TASK PROMPT: Would you extract the whole listing below and retype it exactly?
-- Opening Marker --
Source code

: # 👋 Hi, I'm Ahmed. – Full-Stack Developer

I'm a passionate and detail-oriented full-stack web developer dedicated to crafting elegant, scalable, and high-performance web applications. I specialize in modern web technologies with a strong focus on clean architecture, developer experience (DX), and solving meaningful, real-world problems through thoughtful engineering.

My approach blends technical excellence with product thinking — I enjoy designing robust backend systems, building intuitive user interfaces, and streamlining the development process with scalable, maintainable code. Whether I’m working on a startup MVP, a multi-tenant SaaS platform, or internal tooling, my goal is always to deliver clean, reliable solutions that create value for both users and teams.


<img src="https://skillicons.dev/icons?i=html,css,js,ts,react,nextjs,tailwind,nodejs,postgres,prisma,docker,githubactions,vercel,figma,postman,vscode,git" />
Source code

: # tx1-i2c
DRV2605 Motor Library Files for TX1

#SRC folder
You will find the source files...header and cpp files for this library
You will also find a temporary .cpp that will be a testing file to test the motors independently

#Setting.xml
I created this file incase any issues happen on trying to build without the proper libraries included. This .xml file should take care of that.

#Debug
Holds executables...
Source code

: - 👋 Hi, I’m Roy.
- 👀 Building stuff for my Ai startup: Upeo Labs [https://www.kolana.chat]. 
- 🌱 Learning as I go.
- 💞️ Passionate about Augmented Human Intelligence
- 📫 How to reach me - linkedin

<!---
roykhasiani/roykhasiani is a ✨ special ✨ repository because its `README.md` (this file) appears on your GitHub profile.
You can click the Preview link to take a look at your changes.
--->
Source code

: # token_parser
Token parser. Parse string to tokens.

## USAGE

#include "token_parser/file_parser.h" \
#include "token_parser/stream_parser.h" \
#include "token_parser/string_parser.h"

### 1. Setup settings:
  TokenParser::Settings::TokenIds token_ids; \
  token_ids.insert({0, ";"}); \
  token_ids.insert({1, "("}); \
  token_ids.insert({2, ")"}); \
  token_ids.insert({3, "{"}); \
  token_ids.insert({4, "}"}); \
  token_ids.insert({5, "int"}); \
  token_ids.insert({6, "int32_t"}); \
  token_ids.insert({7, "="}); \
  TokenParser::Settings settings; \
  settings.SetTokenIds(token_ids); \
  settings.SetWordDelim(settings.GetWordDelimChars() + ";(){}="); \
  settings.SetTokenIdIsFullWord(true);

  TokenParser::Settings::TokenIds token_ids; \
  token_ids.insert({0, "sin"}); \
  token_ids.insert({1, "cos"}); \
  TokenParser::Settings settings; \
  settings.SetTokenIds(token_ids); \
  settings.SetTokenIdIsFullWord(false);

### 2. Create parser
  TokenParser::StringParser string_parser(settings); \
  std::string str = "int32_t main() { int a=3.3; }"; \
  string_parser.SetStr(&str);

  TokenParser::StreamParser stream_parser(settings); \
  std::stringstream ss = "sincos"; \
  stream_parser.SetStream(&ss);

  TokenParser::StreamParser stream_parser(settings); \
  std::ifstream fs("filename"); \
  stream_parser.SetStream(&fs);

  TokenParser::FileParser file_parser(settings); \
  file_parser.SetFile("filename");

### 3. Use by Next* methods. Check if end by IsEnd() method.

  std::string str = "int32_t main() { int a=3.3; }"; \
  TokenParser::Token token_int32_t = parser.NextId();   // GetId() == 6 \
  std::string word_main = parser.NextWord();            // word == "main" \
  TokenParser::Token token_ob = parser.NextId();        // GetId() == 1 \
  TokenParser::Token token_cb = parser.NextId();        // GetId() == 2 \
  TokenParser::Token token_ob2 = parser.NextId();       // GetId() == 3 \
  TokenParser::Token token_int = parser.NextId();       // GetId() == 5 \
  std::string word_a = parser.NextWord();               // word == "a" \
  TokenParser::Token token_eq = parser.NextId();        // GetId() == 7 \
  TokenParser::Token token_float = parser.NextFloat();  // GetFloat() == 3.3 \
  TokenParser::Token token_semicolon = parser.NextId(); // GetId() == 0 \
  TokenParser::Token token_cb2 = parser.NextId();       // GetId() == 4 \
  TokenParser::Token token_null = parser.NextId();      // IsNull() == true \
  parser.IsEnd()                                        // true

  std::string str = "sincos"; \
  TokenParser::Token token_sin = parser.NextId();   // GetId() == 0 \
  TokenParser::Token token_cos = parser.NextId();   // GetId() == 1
-- Closing Marker --
WRITTEN ANSWER:
Source code

: # 👋 Hi, I'm Ahmed. – Full-Stack Developer

I'm a passionate and detail-oriented full-stack web developer dedicated to crafting elegant, scalable, and high-performance web applications. I specialize in modern web technologies with a strong focus on clean architecture, developer experience (DX), and solving meaningful, real-world problems through thoughtful engineering.

My approach blends technical excellence with product thinking — I enjoy designing robust backend systems, building intuitive user interfaces, and streamlining the development process with scalable, maintainable code. Whether I’m working on a startup MVP, a multi-tenant SaaS platform, or internal tooling, my goal is always to deliver clean, reliable solutions that create value for both users and teams.


<img src="https://skillicons.dev/icons?i=html,css,js,ts,react,nextjs,tailwind,nodejs,postgres,prisma,docker,githubactions,vercel,figma,postman,vscode,git" />
Source code

: # tx1-i2c
DRV2605 Motor Library Files for TX1

#SRC folder
You will find the source files...header and cpp files for this library
You will also find a temporary .cpp that will be a testing file to test the motors independently

#Setting.xml
I created this file incase any issues happen on trying to build without the proper libraries included. This .xml file should take care of that.

#Debug
Holds executables...
Source code

: - 👋 Hi, I’m Roy.
- 👀 Building stuff for my Ai startup: Upeo Labs [https://www.kolana.chat]. 
- 🌱 Learning as I go.
- 💞️ Passionate about Augmented Human Intelligence
- 📫 How to reach me - linkedin

<!---
roykhasiani/roykhasiani is a ✨ special ✨ repository because its `README.md` (this file) appears on your GitHub profile.
You can click the Preview link to take a look at your changes.
--->
Source code

: # token_parser
Token parser. Parse string to tokens.

## USAGE

#include "token_parser/file_parser.h" \
#include "token_parser/stream_parser.h" \
#include "token_parser/string_parser.h"

### 1. Setup settings:
  TokenParser::Settings::TokenIds token_ids; \
  token_ids.insert({0, ";"}); \
  token_ids.insert({1, "("}); \
  token_ids.insert({2, ")"}); \
  token_ids.insert({3, "{"}); \
  token_ids.insert({4, "}"}); \
  token_ids.insert({5, "int"}); \
  token_ids.insert({6, "int32_t"}); \
  token_ids.insert({7, "="}); \
  TokenParser::Settings settings; \
  settings.SetTokenIds(token_ids); \
  settings.SetWordDelim(settings.GetWordDelimChars() + ";(){}="); \
  settings.SetTokenIdIsFullWord(true);

  TokenParser::Settings::TokenIds token_ids; \
  token_ids.insert({0, "sin"}); \
  token_ids.insert({1, "cos"}); \
  TokenParser::Settings settings; \
  settings.SetTokenIds(token_ids); \
  settings.SetTokenIdIsFullWord(false);

### 2. Create parser
  TokenParser::StringParser string_parser(settings); \
  std::string str = "int32_t main() { int a=3.3; }"; \
  string_parser.SetStr(&str);

  TokenParser::StreamParser stream_parser(settings); \
  std::stringstream ss = "sincos"; \
  stream_parser.SetStream(&ss);

  TokenParser::StreamParser stream_parser(settings); \
  std::ifstream fs("filename"); \
  stream_parser.SetStream(&fs);

  TokenParser::FileParser file_parser(settings); \
  file_parser.SetFile("filename");

### 3. Use by Next* methods. Check if end by IsEnd() method.

  std::string str = "int32_t main() { int a=3.3; }"; \
  TokenParser::Token token_int32_t = parser.NextId();   // GetId() == 6 \
  std::string word_main = parser.NextWord();            // word == "main" \
  TokenParser::Token token_ob = parser.NextId();        // GetId() == 1 \
  TokenParser::Token token_cb = parser.NextId();        // GetId() == 2 \
  TokenParser::Token token_ob2 = parser.NextId();       // GetId() == 3 \
  TokenParser::Token token_int = parser.NextId();       // GetId() == 5 \
  std::string word_a = parser.NextWord();               // word == "a" \
  TokenParser::Token token_eq = parser.NextId();        // GetId() == 7 \
  TokenParser::Token token_float = parser.NextFloat();  // GetFloat() == 3.3 \
  TokenParser::Token token_semicolon = parser.NextId(); // GetId() == 0 \
  TokenParser::Token token_cb2 = parser.NextId();       // GetId() == 4 \
  TokenParser::Token token_null = parser.NextId();      // IsNull() == true \
  parser.IsEnd()                                        // true

  std::string str = "sincos"; \
  TokenParser::Token token_sin = parser.NextId();   // GetId() == 0 \
  TokenParser::Token token_cos = parser.NextId();   // GetId() == 1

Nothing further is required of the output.